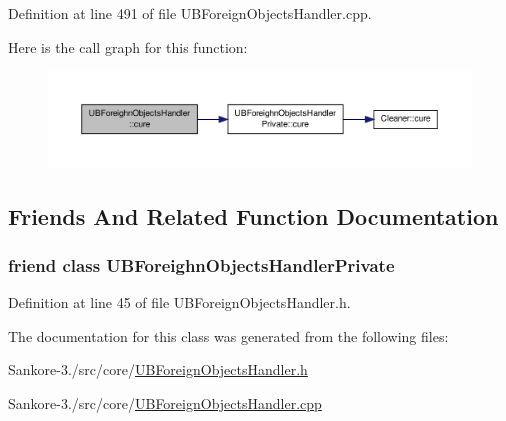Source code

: Definition at line 491 of file U\-B\-Foreign\-Objects\-Handler.\-cpp.



Here is the call graph for this function\-:
\nopagebreak
\begin{figure}[H]
\begin{center}
\leavevmode
\includegraphics[width=350pt]{d5/d42/class_u_b_foreighn_objects_handler_a37ec4c04bad6f3a5c1259dc6b306f425_cgraph}
\end{center}
\end{figure}




\subsection{Friends And Related Function Documentation}
\hypertarget{class_u_b_foreighn_objects_handler_a0b2645e0bd54a21d25bbb40327b0edde}{
\subsubsection[{U\-B\-Foreighn\-Objects\-Handler\-Private}]{\setlength{\rightskip}{0pt plus 5cm}friend class {\bf U\-B\-Foreighn\-Objects\-Handler\-Private}\hspace{0.3cm}{\ttfamily [friend]}}}\label{d5/d42/class_u_b_foreighn_objects_handler_a0b2645e0bd54a21d25bbb40327b0edde}


Definition at line 45 of file U\-B\-Foreign\-Objects\-Handler.\-h.



The documentation for this class was generated from the following files\-:\begin{DoxyCompactItemize}
\item 
Sankore-\/3./src/core/\hyperlink{_u_b_foreign_objects_handler_8h}{U\-B\-Foreign\-Objects\-Handler.\-h}\item 
Sankore-\/3./src/core/\hyperlink{_u_b_foreign_objects_handler_8cpp}{U\-B\-Foreign\-Objects\-Handler.\-cpp}\end{DoxyCompactItemize}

Task statement: State the number of lines in the records that contain the string "hyperlink". Nothing else is needed.

Answer to this task: 2